--- STUDY MATERIAL ---

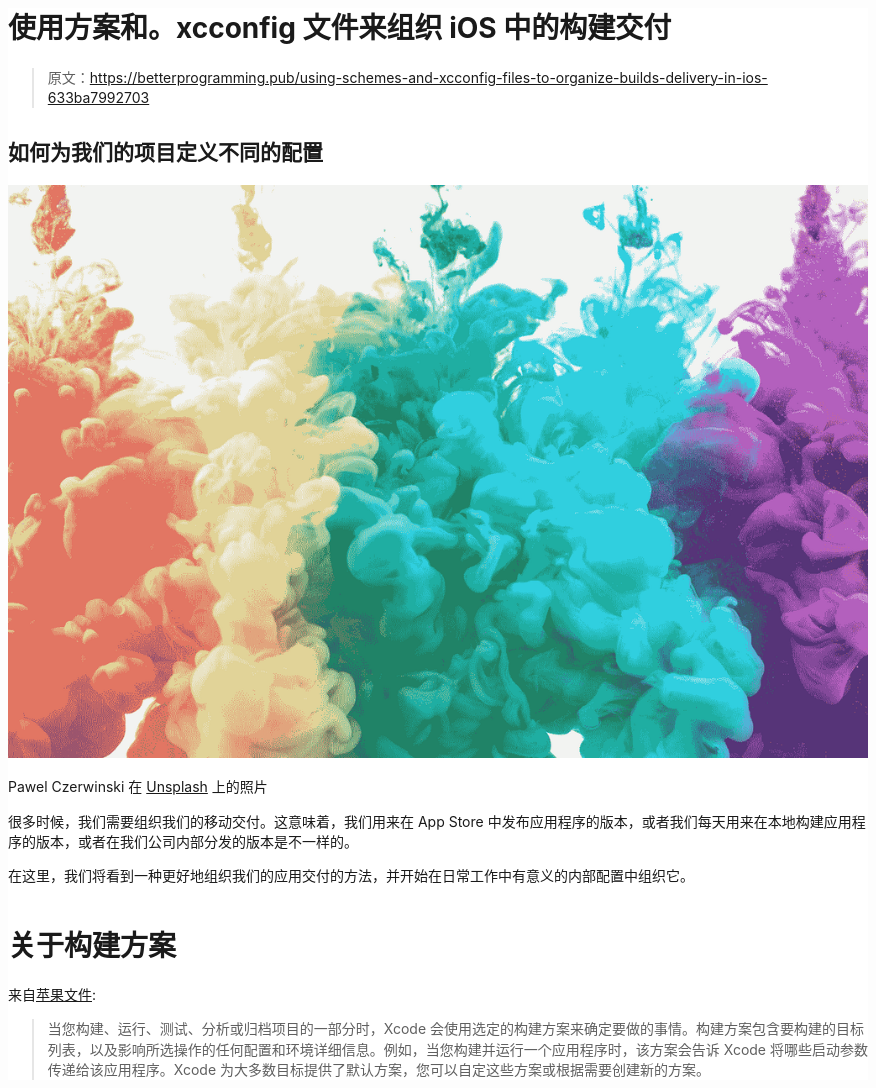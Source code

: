 # 使用方案和。xcconfig 文件来组织 iOS 中的构建交付

> 原文：<https://betterprogramming.pub/using-schemes-and-xcconfig-files-to-organize-builds-delivery-in-ios-633ba7992703>

## 如何为我们的项目定义不同的配置

![](img/b4ecd423026a998e32101d67edc21f8f.png)

Pawel Czerwinski 在 [Unsplash](https://unsplash.com?utm_source=medium&utm_medium=referral) 上的照片

很多时候，我们需要组织我们的移动交付。这意味着，我们用来在 App Store 中发布应用程序的版本，或者我们每天用来在本地构建应用程序的版本，或者在我们公司内部分发的版本是不一样的。

在这里，我们将看到一种更好地组织我们的应用交付的方法，并开始在日常工作中有意义的内部配置中组织它。

# 关于构建方案

来自[苹果文件](https://developer.apple.com/documentation/xcode/customizing-the-build-schemes-for-a-project):

> 当您构建、运行、测试、分析或归档项目的一部分时，Xcode 会使用选定的构建方案来确定要做的事情。构建方案包含要构建的目标列表，以及影响所选操作的任何配置和环境详细信息。例如，当您构建并运行一个应用程序时，该方案会告诉 Xcode 将哪些启动参数传递给该应用程序。Xcode 为大多数目标提供了默认方案，您可以自定这些方案或根据需要创建新的方案。
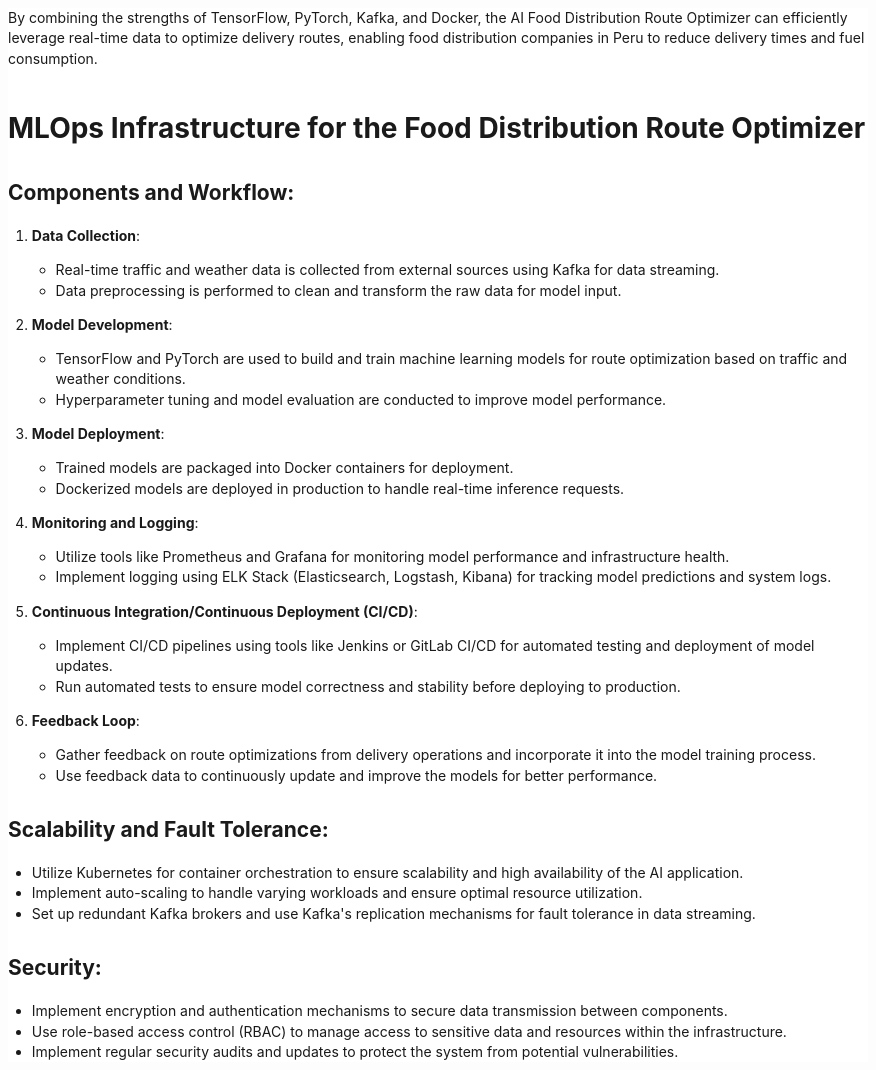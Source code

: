 By combining the strengths of TensorFlow, PyTorch, Kafka, and Docker, the AI Food Distribution Route Optimizer can efficiently leverage real-time data to optimize delivery routes, enabling food distribution companies in Peru to reduce delivery times and fuel consumption.

# MLOps Infrastructure for the Food Distribution Route Optimizer

## Components and Workflow:
1. **Data Collection**:
   - Real-time traffic and weather data is collected from external sources using Kafka for data streaming.
   - Data preprocessing is performed to clean and transform the raw data for model input.

2. **Model Development**:
   - TensorFlow and PyTorch are used to build and train machine learning models for route optimization based on traffic and weather conditions.
   - Hyperparameter tuning and model evaluation are conducted to improve model performance.

3. **Model Deployment**:
   - Trained models are packaged into Docker containers for deployment.
   - Dockerized models are deployed in production to handle real-time inference requests.

4. **Monitoring and Logging**:
   - Utilize tools like Prometheus and Grafana for monitoring model performance and infrastructure health.
   - Implement logging using ELK Stack (Elasticsearch, Logstash, Kibana) for tracking model predictions and system logs.

5. **Continuous Integration/Continuous Deployment (CI/CD)**:
   - Implement CI/CD pipelines using tools like Jenkins or GitLab CI/CD for automated testing and deployment of model updates.
   - Run automated tests to ensure model correctness and stability before deploying to production.

6. **Feedback Loop**:
   - Gather feedback on route optimizations from delivery operations and incorporate it into the model training process.
   - Use feedback data to continuously update and improve the models for better performance.

## Scalability and Fault Tolerance:
- Utilize Kubernetes for container orchestration to ensure scalability and high availability of the AI application.
- Implement auto-scaling to handle varying workloads and ensure optimal resource utilization.
- Set up redundant Kafka brokers and use Kafka's replication mechanisms for fault tolerance in data streaming.

## Security:
- Implement encryption and authentication mechanisms to secure data transmission between components.
- Use role-based access control (RBAC) to manage access to sensitive data and resources within the infrastructure.
- Implement regular security audits and updates to protect the system from potential vulnerabilities.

---

WHAT TO DO: Check every line of the entries above, and copy those that carry the string "traffic".

WRITTEN ANSWER:
   - Real-time traffic and weather data is collected from external sources using Kafka for data streaming.
   - TensorFlow and PyTorch are used to build and train machine learning models for route optimization based on traffic and weather conditions.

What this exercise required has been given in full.